Buddhists Add Unusual Touch to Bulgarian Mountain

October 17, 201707:30
The Stupa Sofia is drawing thousands of curious visitors to a mountain near the capital of Bulgaria – a country where followers of Eastern faiths are far from common.


After a lifetime mostly spent in Sofia, Bulgaria’s capital, I have always had the self-confidence of a person who knows the hidden secrets of my hometown and its surroundings well.

This is why I was surprised last weekend when a friend suggested that we should go and see the Stupa Sofia, a Buddhist monument located near the village of Plana in the mountains, some 30 kilometres from Sofia.

She could not answer my questions about who built a Buddhist monument in a remote village in Bulgaria – a country where following Eastern religions is unusual – but she said the place was great for pictures.

So, there we were, after a short hike in Plana mountain, staring at a Tibetan Buddhist stupa, a monument symbolizing the Body of Buddha in meditation.

Situated on a plateau with a stunning 360° view to mountains Vitosha, Rila and Verila, the monument exuded a feeling of peace and harmony, even to clueless passers-by like us.

We were not the only ones that chose to spend their Saturday afternoon exploring this unusual site.  

People sat on the nearby benches surrounding the stupa, chatting and enjoying the beautiful scenery, while others just stopped by for few photos.

From a sign next to the monument, we learned that it was built in the summer of 2015 at Retreat Center Plana, a site that includes a few buildings for meetings and meditation, by practitioners of Diamond Way Buddhism. The largest Buddhist movement in Bulgaria, where most people are Orthodox Christians, it has several hundred followers.

The sign, however, did not answer the question about why a Buddhist shrine, and why here, in Bulgaria?

“We have been practicing this way of Buddhism [the Karma Kagyu school of Tibetan Buddhism] for over 20 years. The idea for the stupa was born in our community,” Ralitsa Golemanova, a filmmaker and member of the Diamond Way of Buddhism-Bulgaria group, told me.

Golemanova witnessed the whole process of the creation of the stupa and put it in a documentary, The Jewel, made together with director Nikolay Stefanov. The film was shown as part of the Sofia Biting Docs film festival, which took place earlier in October.

The filmmaker recalls that the Diamond Way group chose the location for the stupa around 2007-2008, when Buddhist practitioners were looking for somewhere to set up a retreat center “surrounded by nature, far from the buzz of the city”.

The idea for the monument was born later. The support of Sherab Gyaltsen Rinpoche, a respected lama [teacher] of the Kagyu way, was crucial. He agreed to lead the spiritual and practical process of construction. Another prominent lama, the Danish-born leader of the Diamond Way movement in the West, Ole Nydahl, also joined in.

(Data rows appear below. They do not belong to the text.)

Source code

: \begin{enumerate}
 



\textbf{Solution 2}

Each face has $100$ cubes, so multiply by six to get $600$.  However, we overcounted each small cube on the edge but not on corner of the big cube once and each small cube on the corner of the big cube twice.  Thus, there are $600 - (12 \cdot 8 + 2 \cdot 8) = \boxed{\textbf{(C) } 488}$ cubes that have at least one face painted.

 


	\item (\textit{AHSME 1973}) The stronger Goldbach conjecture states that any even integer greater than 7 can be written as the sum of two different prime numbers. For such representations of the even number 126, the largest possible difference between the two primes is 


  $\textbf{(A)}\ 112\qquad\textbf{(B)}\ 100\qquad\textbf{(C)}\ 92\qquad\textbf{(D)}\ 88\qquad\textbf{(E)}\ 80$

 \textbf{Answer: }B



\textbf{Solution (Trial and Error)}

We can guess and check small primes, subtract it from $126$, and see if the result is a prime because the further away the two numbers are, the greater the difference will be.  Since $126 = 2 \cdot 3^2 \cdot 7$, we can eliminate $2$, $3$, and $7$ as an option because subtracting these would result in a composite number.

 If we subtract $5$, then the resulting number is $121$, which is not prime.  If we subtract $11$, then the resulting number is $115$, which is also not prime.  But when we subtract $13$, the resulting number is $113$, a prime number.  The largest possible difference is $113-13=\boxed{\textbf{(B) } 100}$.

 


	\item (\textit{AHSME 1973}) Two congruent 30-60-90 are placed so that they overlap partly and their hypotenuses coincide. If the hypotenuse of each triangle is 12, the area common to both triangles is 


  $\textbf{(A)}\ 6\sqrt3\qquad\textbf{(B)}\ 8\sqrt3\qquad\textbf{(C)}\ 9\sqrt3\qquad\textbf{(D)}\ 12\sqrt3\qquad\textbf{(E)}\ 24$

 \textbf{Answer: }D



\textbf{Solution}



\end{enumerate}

“The experience was very exciting because despite being [Buddhist] practitioners, we had never spent so much time together with such lamas on a project which completely idealistic. All the work was voluntary,” Golemanova explained, adding that people from all around the world had donated to the stupa.

She explained that the Diamond Way movement has over 660 centres globally, which have not been built as places of worship but as symbols of the perfection of the human mind.

“Stupas are known in all Buddhist cultures in different ways. Their goal is to actively show us our nature, the transformation of all ordinary disturbing feelings … in a form that inspires us and make us more useful to others and to ourselves,” Lama Ole Nydahl says in The Jewel.

According to the various Buddhist teachings, there are eight types of stupas, each of which represents an important event in the life of Buddha. The Stupa Sofia is an Enlightenment Stupa, a symbol of the moment when Buddha reached Enlightenment – the state of a fully awakened mind.

It is the only one in the Balkan region. The nearest other ones are located in Greece and Hungary.

The opening of the Stupa Sofia on August 14, 2015, brought Buddhists from around the world to the village to honour the holy site.  And, since it was unveiled, thousands of people, Buddhists and curious tourists, have visited it.

It is believed that after their inauguration, stupas become sources of positive energy, which makes them popular as places for mediation.

In the Buddhist tradition, these monuments can bring happiness and even fulfill people’s wishes, but only those that have come with good intentions.

“Everyone is welcome to come and visit. The stupa is on our own territory, but we had made it public,” Golemanova said.

She, too, warned that people should not expect the monument to magically make their wishes come true.

“The idea is for the people to circle clockwise around the stupa, making wishes, to strengthen the power of their own desires,” she explained.